◆ What to work on ◆
In the material below, some lines carry "Sajikam". Copy each such line.

══════

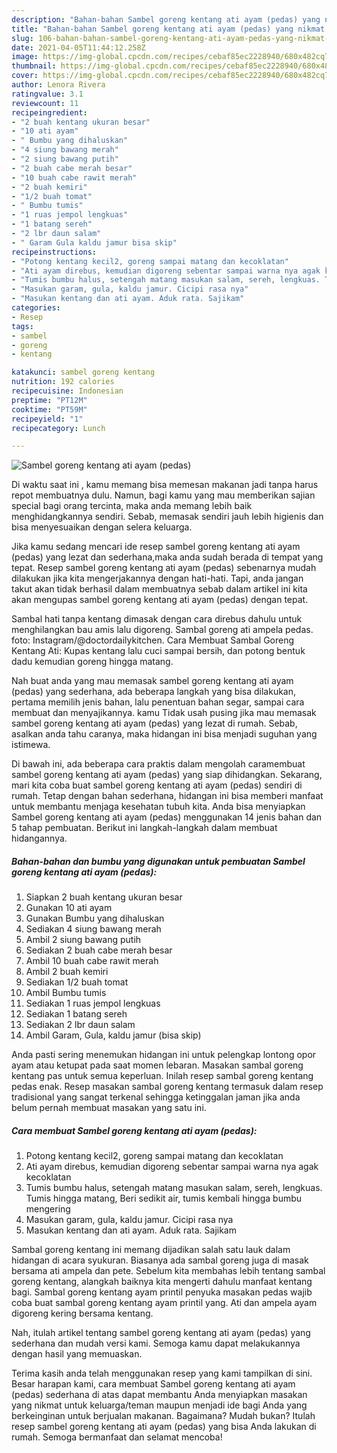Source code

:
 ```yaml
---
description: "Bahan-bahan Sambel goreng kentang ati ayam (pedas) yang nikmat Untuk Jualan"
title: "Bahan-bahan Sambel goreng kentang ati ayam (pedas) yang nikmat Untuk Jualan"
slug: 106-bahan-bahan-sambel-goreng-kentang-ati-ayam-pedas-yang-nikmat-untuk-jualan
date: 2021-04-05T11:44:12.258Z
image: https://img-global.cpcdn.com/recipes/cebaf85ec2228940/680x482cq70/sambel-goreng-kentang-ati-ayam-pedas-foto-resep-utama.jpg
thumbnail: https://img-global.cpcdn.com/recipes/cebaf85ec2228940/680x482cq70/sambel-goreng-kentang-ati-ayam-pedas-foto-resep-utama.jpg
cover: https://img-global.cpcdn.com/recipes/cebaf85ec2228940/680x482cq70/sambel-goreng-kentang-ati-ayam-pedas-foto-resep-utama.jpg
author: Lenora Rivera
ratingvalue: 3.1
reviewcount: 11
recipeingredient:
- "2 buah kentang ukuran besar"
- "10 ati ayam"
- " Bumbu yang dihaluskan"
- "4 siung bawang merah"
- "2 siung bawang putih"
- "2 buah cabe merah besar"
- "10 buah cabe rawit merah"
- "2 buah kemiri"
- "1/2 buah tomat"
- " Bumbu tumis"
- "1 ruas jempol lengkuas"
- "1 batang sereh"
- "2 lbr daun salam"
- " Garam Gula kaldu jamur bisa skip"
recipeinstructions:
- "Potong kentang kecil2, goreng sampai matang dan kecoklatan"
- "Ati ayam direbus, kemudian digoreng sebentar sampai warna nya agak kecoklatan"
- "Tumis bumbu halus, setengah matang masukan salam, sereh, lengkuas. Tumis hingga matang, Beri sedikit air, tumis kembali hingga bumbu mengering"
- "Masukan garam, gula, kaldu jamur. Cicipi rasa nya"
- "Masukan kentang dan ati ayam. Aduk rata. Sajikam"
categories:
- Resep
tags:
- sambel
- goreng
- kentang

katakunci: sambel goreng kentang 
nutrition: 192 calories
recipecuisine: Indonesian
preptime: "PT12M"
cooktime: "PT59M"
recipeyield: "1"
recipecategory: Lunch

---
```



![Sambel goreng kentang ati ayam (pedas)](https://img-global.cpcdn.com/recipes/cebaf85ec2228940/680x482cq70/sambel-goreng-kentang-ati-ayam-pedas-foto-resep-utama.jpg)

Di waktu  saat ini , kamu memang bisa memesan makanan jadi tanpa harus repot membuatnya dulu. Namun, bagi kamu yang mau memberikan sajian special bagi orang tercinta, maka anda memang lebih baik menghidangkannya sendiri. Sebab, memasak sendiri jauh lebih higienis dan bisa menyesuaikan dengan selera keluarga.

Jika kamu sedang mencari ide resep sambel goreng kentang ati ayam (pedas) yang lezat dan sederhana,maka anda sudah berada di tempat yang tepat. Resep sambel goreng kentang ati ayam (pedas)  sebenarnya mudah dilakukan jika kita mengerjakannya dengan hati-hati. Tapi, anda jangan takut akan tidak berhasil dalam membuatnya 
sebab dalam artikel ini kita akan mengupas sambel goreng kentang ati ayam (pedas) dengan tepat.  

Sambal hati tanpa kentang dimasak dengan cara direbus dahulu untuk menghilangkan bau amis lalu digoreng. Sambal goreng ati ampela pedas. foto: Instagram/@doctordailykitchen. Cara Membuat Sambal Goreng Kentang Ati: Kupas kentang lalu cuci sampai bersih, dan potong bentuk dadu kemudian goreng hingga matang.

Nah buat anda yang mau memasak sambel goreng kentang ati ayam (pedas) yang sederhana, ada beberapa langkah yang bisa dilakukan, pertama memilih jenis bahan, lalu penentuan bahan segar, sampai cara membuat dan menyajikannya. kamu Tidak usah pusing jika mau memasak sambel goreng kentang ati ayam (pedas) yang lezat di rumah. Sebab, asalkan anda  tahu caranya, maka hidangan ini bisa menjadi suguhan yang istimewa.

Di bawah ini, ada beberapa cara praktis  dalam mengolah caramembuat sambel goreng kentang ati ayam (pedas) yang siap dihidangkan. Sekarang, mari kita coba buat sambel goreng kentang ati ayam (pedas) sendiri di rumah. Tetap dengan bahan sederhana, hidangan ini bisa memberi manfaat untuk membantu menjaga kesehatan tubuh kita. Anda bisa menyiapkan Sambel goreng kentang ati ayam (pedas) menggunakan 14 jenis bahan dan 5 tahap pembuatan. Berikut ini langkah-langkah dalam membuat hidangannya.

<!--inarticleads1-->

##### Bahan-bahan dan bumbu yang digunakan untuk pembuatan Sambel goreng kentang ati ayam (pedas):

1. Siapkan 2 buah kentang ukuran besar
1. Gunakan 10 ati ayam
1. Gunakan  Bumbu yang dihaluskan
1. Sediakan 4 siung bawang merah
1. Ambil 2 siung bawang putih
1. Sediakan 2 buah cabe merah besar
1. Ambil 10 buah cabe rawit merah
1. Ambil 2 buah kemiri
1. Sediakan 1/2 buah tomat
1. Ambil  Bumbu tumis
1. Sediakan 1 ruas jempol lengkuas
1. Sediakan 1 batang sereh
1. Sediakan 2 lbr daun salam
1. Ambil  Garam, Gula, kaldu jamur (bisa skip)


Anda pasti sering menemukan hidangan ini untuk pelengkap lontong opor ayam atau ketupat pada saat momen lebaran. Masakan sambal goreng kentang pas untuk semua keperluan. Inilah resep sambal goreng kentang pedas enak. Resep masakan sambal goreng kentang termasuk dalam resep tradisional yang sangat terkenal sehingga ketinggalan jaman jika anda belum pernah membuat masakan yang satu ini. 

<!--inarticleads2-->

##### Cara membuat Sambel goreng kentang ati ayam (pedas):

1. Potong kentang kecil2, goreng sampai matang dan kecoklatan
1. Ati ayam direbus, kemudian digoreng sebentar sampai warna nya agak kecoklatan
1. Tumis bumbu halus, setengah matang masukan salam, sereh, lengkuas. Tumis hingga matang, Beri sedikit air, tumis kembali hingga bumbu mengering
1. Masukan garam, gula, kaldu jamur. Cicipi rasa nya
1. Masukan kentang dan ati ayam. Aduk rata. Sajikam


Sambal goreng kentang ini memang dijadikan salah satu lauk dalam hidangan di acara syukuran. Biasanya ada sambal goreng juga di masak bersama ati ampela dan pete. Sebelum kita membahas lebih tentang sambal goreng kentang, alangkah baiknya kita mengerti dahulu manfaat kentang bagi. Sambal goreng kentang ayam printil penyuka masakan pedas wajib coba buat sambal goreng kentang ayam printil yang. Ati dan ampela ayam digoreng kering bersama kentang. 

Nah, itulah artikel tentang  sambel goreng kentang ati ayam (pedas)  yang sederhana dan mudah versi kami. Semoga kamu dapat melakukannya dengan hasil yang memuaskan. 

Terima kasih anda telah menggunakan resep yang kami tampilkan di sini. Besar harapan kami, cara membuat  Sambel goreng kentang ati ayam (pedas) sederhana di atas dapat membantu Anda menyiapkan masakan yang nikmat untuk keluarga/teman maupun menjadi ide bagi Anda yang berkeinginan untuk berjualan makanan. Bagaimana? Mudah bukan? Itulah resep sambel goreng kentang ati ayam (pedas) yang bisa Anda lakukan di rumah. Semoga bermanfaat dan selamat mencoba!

══════

◆ Solution to the problem ◆
- "Masukan kentang dan ati ayam. Aduk rata. Sajikam"
1. Masukan kentang dan ati ayam. Aduk rata. Sajikam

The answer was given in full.